EXERCISE GOAL —
Your answer must consist of exactly the lines below, starting with the line with "IAM (Controle de acesso)" and going on through the line with "was not shot.", and nothing else.

DATA FOR REVIEW section start

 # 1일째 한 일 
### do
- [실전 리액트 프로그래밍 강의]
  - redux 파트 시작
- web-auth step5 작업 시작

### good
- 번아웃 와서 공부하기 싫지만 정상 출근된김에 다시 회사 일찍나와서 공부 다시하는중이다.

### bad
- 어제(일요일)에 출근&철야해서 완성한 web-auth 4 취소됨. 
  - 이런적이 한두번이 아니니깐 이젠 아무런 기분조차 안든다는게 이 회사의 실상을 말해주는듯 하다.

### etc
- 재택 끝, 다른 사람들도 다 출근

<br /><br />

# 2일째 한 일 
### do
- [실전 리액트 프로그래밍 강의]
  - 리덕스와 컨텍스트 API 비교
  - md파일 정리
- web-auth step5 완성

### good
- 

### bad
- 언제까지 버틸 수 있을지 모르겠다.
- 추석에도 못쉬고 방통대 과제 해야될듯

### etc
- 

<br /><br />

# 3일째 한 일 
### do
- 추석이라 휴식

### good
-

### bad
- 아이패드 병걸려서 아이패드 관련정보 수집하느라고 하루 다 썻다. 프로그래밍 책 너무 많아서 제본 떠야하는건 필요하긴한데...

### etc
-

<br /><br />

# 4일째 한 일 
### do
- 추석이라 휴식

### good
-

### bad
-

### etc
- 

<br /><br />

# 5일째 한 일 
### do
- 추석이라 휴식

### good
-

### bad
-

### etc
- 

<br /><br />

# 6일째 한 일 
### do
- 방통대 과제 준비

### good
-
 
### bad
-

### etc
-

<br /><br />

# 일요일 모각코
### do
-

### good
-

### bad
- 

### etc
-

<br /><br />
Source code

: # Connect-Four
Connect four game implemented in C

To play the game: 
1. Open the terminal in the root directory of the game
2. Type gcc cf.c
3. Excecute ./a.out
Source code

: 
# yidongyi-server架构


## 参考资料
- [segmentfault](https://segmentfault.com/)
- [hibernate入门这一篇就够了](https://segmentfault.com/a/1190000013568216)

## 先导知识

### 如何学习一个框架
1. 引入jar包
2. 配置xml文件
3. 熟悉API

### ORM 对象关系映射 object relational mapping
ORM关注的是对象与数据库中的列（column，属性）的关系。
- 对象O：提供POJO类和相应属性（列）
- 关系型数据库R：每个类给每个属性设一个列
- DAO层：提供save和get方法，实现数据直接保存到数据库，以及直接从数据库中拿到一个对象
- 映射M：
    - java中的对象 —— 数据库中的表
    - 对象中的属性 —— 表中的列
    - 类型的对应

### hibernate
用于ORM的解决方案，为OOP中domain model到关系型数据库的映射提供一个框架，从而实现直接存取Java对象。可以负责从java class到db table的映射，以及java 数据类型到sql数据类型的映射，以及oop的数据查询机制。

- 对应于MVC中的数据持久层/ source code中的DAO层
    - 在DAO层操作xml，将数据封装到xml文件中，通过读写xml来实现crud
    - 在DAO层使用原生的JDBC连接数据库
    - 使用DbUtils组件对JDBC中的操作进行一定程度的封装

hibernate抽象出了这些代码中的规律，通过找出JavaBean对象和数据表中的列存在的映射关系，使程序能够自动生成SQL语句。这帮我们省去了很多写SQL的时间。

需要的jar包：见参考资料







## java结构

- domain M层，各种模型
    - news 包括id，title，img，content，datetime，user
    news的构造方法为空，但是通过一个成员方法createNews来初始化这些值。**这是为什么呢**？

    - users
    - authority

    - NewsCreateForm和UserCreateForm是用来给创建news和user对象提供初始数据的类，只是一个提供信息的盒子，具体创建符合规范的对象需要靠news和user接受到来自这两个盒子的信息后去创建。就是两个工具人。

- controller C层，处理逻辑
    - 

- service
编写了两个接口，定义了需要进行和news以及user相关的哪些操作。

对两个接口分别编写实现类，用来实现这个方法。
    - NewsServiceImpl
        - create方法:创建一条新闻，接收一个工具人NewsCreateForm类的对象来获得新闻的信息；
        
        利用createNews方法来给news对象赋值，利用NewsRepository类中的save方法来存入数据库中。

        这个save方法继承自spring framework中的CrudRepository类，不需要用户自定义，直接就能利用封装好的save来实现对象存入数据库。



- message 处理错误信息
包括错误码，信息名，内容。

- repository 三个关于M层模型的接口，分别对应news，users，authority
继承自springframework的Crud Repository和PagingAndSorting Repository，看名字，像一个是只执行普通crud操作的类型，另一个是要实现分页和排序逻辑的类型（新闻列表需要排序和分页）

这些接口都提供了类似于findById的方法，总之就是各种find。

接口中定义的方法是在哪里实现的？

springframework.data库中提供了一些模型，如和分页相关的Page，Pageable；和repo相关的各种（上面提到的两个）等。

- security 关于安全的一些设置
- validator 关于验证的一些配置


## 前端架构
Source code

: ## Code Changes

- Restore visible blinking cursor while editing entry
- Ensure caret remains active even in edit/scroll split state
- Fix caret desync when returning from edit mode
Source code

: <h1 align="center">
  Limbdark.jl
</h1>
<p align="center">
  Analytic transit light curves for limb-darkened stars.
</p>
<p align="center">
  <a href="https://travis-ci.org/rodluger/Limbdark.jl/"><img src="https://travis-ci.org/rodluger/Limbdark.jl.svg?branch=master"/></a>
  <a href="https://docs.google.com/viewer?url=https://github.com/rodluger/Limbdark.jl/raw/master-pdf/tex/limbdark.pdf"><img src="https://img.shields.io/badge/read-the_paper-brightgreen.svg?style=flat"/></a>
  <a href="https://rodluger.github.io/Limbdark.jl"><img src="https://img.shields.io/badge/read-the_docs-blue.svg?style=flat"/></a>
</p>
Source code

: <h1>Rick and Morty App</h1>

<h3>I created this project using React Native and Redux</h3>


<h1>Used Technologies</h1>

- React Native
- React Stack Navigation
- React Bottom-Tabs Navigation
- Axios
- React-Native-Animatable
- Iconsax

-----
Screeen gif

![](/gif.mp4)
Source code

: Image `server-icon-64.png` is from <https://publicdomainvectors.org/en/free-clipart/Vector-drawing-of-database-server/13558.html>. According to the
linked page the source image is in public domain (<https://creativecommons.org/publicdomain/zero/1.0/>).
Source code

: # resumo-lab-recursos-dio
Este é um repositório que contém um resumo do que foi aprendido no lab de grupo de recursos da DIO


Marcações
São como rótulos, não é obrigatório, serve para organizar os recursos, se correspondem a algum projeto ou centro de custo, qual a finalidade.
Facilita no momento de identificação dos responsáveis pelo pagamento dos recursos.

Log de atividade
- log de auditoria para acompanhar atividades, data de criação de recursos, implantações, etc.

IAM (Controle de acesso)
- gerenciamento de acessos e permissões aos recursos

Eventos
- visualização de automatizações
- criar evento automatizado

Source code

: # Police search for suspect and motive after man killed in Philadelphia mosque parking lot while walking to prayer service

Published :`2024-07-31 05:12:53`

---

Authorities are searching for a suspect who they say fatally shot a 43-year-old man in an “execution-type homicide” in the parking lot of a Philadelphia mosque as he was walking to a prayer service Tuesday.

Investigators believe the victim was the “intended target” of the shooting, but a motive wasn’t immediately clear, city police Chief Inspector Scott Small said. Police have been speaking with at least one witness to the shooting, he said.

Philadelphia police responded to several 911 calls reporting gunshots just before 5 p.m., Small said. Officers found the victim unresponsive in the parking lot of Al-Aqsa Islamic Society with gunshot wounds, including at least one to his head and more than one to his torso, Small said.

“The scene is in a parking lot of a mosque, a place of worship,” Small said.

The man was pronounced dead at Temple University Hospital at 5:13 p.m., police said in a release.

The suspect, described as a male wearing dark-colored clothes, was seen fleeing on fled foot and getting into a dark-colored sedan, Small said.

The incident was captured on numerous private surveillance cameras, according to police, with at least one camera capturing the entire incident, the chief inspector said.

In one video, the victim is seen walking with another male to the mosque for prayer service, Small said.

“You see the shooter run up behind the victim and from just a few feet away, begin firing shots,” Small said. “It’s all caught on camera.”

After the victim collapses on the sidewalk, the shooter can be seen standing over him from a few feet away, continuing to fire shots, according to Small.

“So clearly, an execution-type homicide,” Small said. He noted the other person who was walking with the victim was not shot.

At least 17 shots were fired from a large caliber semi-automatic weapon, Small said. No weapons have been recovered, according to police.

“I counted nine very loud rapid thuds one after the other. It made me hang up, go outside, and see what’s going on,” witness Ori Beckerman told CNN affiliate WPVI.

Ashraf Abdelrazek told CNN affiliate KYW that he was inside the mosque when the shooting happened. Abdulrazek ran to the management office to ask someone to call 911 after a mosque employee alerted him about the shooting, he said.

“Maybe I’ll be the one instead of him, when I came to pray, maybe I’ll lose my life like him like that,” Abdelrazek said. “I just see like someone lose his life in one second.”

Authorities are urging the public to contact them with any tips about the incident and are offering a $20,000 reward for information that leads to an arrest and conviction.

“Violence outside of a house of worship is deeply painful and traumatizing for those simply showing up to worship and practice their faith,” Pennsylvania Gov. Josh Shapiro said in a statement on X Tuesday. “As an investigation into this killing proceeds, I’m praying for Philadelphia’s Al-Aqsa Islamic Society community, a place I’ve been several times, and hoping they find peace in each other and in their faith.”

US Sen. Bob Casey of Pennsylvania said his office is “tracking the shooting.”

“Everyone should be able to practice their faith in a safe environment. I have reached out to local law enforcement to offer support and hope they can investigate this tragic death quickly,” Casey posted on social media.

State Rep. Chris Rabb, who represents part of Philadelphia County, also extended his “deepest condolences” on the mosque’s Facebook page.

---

DATA FOR REVIEW section end

EXPECTED ANSWER —
IAM (Controle de acesso)
- gerenciamento de acessos e permissões aos recursos

Eventos
- visualização de automatizações
- criar evento automatizado

Source code

: # Police search for suspect and motive after man killed in Philadelphia mosque parking lot while walking to prayer service

Published :`2024-07-31 05:12:53`

---

Authorities are searching for a suspect who they say fatally shot a 43-year-old man in an “execution-type homicide” in the parking lot of a Philadelphia mosque as he was walking to a prayer service Tuesday.

Investigators believe the victim was the “intended target” of the shooting, but a motive wasn’t immediately clear, city police Chief Inspector Scott Small said. Police have been speaking with at least one witness to the shooting, he said.

Philadelphia police responded to several 911 calls reporting gunshots just before 5 p.m., Small said. Officers found the victim unresponsive in the parking lot of Al-Aqsa Islamic Society with gunshot wounds, including at least one to his head and more than one to his torso, Small said.

“The scene is in a parking lot of a mosque, a place of worship,” Small said.

The man was pronounced dead at Temple University Hospital at 5:13 p.m., police said in a release.

The suspect, described as a male wearing dark-colored clothes, was seen fleeing on fled foot and getting into a dark-colored sedan, Small said.

The incident was captured on numerous private surveillance cameras, according to police, with at least one camera capturing the entire incident, the chief inspector said.

In one video, the victim is seen walking with another male to the mosque for prayer service, Small said.

“You see the shooter run up behind the victim and from just a few feet away, begin firing shots,” Small said. “It’s all caught on camera.”

After the victim collapses on the sidewalk, the shooter can be seen standing over him from a few feet away, continuing to fire shots, according to Small.

“So clearly, an execution-type homicide,” Small said. He noted the other person who was walking with the victim was not shot.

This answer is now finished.